• **Task details**
Every line containing the word "conference" is to be copied from the data below.

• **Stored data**
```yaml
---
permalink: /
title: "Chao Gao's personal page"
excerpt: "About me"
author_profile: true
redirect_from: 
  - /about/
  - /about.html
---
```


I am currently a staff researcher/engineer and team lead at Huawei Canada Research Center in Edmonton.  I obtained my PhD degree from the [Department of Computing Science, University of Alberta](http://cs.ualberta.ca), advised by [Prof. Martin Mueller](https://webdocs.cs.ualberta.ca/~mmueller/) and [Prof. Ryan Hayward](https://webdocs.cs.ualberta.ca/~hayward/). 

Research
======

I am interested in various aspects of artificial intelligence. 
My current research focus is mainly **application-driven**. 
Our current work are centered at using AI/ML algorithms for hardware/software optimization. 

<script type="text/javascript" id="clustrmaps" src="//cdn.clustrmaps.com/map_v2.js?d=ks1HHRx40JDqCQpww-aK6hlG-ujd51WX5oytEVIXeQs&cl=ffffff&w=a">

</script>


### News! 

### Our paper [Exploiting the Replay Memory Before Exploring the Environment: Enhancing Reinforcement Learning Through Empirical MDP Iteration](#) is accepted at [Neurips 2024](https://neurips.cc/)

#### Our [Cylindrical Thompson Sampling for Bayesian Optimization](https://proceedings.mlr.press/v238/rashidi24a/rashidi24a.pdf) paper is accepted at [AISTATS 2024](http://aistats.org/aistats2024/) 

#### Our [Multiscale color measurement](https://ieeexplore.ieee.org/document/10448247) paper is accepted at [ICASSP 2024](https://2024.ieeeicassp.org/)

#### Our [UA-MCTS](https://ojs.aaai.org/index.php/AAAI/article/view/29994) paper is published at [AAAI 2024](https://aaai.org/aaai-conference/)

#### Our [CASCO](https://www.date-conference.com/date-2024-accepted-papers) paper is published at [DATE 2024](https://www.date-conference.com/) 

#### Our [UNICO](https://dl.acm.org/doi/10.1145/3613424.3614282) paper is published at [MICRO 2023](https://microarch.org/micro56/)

• **Exercise answer**
#### Our [UA-MCTS](https://ojs.aaai.org/index.php/AAAI/article/view/29994) paper is published at [AAAI 2024](https://aaai.org/aaai-conference/)
#### Our [CASCO](https://www.date-conference.com/date-2024-accepted-papers) paper is published at [DATE 2024](https://www.date-conference.com/) 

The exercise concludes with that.